I'm trying to use some code that I wrote on another computer that splits a string into tokens. This code compiles fine. The code also works as intended on some other computers. I've managed to reduce the code down to the following:
#include <string>
#include <boost/regex.hpp>
typedef std::vector<std::string> token_t ;
token_t generate_tokens(std::string raw_input){
//this function breaks a input string into tokens. So test 100 goes to 2 tokens "test" and "100".
boost::regex re_splitter("\\s+"); //this uses the regex \s+ to find whitespace. The + finds one or more whitespace characters.

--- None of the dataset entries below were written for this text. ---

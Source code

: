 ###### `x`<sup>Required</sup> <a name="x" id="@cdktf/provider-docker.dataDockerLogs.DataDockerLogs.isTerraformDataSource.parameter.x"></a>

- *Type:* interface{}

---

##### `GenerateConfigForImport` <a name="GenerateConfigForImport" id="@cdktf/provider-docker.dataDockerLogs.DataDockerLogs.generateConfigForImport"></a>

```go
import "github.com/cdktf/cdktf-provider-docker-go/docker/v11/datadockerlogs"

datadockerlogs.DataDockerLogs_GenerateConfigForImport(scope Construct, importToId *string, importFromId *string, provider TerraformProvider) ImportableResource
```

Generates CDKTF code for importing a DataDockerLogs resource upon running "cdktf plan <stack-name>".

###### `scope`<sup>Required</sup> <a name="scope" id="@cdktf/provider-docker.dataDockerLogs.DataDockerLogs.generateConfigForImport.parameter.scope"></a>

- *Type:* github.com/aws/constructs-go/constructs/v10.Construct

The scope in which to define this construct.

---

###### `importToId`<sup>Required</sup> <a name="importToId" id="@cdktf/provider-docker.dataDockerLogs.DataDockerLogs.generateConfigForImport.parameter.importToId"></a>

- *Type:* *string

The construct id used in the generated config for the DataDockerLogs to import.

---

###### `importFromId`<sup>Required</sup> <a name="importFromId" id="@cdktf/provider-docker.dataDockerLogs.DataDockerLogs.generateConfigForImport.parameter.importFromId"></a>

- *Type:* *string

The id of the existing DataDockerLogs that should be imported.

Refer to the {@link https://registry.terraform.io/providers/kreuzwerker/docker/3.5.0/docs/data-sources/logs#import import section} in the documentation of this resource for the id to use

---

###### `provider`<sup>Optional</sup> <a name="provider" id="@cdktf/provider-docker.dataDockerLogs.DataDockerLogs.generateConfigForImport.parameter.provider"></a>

boost::sregex_token_iterator iter(raw_input.begin(), raw_input.end(), re_splitter, -1);
//this breaks the string using the regex re_splitter to split into tokens when that is found.
boost::sregex_token_iterator j; //This is actually in the Boost examples, j is the equivalent of end. Yes this did also seem weird to me at first...
token_t token_vector;
unsigned int count = 0;
while(iter != j)
{
token_vector.push_back(*iter);
std::cout << *iter++ << std::endl;
++count;
}
return token_vector;
}
int main(){
std::string in;
int amount = -1;
std::cout << "action: ";
std::getline(std::cin, in);
boost::regex EXPR("^test \\d*(\\.\\d{1,2})?$");
bool format_matches = boost::regex_match(in, EXPR);
token_t tokens = generate_tokens(in);
if(format_matches){
amount = atoi(tokens.at(1).c_str());
}
std::cout << "amount: " << amount << "\n";
return 0;
}
This compiles without errors or warnings using: g++ -Wall test.cpp -lboost_regex
but when used at runtime providing the input test 100
the program fails.
action: test 100
a.out: /usr/local/include/boost/smart_ptr/shared_ptr.hpp:412: typename boost::detail::shared_ptr_traits::reference boost::shared_ptr::operator*() const [with T = boost::regex_traits_wrapper > >]: Assertion `px != 0' failed.
Aborted
I'm completely lost as to what is going on here. Is this a bug in in my code or in the library? Any advice for debugging this is greatly appreciated!
That is not a bug. It's conflict of boost header files.
It may be because of wrong file inclusion, or because of wrong library inclusion (regex module is one of the few boost modules that needs compilation).
You should make sure you are using the correct files by using -l and -I switches, e.g.:
g++ -W -Wall main.cpp $(LDFLAGS) -lboost_regex -I/data1/PROJECT_SEARCH/libsrc/boost_1_46_1
It happens when you compile with headers from a boost version and execute with another boost version. You should check which library of boost is installed for execution, and which you use for compilation.